◆ EXERCISE OBJECTIVE: For the records below, give the count of lines holding the word "comparison" and nothing more.

■ ■ ■ ■

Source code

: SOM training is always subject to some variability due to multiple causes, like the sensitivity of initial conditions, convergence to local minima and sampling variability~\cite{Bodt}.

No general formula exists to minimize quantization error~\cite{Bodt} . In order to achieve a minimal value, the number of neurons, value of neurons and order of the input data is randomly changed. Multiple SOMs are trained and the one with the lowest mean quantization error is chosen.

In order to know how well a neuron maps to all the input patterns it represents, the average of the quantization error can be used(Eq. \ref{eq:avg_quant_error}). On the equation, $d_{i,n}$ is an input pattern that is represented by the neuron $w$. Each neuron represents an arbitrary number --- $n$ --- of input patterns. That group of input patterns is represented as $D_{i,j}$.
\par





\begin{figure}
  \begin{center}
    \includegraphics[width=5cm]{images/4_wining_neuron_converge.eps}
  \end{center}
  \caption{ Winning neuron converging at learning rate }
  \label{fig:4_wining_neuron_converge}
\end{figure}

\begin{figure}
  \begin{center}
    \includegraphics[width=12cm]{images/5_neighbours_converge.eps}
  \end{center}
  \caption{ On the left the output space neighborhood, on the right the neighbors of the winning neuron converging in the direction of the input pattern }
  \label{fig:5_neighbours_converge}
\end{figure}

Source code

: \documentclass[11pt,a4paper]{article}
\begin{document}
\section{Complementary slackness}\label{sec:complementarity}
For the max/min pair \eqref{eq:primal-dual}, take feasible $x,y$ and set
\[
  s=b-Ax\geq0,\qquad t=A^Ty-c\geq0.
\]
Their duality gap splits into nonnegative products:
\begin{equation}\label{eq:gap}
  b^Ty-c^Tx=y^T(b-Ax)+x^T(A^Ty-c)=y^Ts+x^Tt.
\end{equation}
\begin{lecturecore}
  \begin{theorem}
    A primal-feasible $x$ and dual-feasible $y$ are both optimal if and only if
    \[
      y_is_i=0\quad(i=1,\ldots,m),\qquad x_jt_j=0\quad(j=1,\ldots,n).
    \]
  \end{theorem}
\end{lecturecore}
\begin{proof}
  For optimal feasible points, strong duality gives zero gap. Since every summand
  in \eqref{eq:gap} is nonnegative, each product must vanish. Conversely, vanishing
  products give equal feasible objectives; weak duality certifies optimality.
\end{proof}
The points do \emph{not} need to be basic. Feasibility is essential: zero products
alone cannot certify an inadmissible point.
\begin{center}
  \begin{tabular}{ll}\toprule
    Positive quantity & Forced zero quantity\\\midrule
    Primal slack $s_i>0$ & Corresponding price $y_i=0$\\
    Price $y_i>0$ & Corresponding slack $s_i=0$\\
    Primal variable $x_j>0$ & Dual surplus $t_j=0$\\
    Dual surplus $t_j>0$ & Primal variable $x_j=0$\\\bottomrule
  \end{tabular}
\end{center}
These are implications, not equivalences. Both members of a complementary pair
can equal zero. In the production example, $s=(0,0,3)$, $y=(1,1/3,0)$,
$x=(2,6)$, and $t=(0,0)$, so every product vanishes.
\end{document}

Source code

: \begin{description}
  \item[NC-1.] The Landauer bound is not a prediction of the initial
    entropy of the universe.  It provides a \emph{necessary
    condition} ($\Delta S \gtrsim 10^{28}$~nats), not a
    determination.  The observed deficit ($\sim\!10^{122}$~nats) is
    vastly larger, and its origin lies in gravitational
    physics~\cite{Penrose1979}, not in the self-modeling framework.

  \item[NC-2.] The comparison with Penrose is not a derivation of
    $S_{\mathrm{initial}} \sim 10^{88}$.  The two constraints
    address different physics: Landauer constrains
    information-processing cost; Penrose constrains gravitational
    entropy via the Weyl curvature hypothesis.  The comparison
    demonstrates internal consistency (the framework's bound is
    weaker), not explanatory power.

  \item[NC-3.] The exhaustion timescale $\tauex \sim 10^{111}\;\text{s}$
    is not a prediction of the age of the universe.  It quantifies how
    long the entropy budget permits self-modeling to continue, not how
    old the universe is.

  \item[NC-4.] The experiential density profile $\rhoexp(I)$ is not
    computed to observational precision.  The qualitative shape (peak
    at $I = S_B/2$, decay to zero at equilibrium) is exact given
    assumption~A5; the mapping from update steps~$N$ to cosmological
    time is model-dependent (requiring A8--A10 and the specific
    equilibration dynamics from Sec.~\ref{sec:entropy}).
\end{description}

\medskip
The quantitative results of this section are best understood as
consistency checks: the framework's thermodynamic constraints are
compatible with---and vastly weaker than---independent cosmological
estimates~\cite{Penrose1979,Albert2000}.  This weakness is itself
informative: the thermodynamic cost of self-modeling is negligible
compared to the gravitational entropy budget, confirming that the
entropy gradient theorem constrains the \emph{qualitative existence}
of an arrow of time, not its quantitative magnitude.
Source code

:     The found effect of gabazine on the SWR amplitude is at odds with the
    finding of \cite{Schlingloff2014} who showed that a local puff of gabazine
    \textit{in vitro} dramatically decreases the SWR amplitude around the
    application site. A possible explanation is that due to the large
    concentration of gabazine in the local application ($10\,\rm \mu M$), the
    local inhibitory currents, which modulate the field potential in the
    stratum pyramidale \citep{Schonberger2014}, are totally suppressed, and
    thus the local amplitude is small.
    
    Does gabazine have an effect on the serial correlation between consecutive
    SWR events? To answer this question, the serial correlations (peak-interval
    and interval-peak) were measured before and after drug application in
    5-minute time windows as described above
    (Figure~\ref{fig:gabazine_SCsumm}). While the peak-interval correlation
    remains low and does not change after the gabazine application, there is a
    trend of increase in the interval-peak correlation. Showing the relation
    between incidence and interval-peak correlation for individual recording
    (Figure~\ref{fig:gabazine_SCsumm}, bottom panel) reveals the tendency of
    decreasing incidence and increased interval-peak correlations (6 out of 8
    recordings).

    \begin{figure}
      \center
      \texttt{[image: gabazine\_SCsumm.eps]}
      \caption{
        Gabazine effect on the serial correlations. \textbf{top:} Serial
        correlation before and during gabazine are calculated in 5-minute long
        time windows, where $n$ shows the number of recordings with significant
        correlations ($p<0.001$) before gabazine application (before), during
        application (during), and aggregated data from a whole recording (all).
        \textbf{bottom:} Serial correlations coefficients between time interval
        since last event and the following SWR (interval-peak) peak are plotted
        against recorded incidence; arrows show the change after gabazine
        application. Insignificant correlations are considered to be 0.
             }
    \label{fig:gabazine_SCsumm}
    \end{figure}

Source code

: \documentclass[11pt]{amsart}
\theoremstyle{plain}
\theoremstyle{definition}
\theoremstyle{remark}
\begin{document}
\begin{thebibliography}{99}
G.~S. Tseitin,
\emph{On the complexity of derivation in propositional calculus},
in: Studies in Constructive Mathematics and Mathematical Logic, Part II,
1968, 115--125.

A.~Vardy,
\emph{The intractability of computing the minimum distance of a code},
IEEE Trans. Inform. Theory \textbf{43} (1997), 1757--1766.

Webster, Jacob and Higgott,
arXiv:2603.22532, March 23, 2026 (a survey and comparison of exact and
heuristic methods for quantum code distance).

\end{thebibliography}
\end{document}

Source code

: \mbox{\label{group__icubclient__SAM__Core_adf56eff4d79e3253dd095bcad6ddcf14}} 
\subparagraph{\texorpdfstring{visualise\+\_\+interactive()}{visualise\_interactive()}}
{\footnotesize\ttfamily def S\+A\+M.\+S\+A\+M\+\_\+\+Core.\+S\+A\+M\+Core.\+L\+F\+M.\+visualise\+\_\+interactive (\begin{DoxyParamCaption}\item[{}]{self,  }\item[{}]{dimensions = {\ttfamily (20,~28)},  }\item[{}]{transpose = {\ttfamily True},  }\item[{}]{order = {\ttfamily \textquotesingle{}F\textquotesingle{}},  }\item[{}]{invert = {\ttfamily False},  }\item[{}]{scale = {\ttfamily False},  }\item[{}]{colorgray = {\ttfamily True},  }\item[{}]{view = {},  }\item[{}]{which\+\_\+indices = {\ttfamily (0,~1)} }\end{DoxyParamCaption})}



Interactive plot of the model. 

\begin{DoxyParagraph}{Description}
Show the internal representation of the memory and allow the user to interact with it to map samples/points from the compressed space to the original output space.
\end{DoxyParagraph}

■ ■ ■ ■

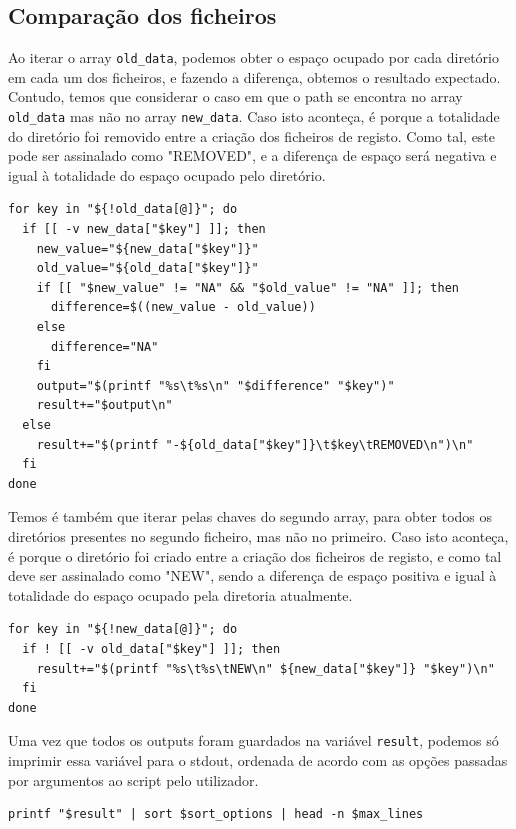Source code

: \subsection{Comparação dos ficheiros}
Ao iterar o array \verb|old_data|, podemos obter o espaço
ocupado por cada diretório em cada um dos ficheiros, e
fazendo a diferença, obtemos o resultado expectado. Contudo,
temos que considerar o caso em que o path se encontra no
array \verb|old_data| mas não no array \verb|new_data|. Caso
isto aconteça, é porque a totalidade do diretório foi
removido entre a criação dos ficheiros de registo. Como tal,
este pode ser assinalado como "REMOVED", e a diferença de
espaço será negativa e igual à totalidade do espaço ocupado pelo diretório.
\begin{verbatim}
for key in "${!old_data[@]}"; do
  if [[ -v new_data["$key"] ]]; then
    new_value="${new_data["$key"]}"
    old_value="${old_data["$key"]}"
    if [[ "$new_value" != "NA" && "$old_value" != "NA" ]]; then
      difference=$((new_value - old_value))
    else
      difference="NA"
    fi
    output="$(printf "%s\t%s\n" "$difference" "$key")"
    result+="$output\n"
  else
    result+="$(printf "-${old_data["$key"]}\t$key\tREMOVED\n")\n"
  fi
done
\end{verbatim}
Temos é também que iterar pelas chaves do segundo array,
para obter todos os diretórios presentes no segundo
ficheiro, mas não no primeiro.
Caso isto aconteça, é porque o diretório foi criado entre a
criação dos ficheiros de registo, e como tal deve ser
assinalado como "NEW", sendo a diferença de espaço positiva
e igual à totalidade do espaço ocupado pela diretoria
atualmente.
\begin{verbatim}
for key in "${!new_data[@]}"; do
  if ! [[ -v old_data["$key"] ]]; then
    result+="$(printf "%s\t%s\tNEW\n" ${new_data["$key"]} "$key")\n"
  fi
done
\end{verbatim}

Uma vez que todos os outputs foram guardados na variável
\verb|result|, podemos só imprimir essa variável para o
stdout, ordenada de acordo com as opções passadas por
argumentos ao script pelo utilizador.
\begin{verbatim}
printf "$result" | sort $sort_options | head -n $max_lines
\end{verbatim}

■ ■ ■ ■

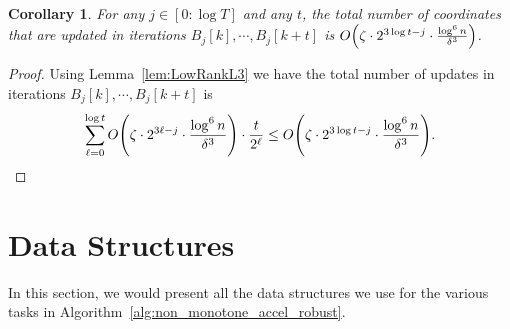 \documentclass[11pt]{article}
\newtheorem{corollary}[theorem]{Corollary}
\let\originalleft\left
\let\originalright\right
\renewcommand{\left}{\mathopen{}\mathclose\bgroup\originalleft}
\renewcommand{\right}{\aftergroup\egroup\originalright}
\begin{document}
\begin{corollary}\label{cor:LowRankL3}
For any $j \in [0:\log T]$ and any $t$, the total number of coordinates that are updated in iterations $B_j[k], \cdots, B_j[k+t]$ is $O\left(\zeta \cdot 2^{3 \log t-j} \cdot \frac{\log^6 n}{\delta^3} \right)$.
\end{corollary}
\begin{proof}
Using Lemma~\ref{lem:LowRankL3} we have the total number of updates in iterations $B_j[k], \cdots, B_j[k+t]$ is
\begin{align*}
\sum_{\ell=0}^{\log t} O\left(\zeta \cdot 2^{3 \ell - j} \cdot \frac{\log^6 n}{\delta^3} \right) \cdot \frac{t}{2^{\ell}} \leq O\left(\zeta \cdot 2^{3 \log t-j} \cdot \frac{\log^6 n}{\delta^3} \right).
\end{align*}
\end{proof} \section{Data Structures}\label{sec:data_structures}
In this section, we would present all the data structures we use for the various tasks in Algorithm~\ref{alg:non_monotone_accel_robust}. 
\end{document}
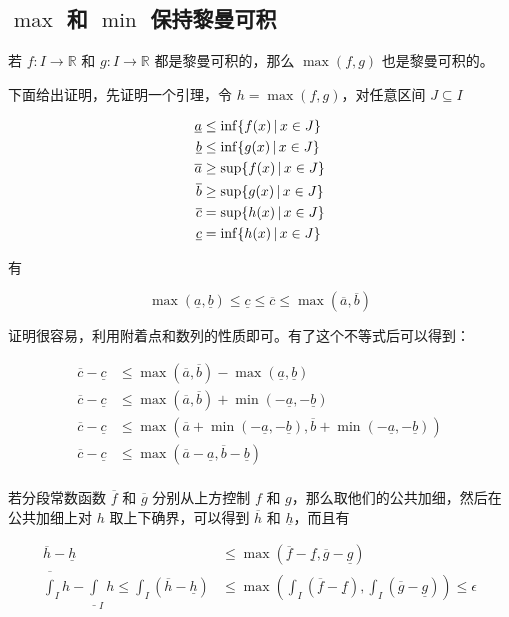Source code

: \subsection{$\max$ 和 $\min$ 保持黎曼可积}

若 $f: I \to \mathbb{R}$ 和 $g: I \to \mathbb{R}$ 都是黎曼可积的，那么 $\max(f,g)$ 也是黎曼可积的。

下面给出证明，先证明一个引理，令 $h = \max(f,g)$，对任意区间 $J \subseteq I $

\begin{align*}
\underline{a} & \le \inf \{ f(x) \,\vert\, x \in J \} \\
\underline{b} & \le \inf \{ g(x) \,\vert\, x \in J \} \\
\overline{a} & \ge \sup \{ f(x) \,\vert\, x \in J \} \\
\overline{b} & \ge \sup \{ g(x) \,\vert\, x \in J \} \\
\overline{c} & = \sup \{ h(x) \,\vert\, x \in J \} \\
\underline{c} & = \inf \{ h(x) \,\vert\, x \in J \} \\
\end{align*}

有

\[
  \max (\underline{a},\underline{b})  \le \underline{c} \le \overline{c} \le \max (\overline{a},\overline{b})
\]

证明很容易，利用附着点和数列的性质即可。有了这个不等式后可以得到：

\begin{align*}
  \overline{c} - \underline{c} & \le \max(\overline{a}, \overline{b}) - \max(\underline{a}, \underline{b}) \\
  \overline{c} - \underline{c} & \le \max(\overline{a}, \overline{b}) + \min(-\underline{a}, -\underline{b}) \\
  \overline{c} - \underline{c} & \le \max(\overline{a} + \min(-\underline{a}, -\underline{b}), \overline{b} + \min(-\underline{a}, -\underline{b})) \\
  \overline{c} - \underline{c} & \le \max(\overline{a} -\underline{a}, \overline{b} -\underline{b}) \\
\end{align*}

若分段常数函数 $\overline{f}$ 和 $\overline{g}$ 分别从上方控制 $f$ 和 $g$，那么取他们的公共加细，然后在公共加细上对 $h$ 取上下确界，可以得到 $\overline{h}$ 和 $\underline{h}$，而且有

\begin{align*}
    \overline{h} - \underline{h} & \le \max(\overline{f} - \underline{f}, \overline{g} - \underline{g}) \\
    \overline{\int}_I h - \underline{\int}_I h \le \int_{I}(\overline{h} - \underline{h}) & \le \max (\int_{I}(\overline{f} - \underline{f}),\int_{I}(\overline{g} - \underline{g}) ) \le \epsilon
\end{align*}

■ ■ ■ ■

◆ SOLUTION: 3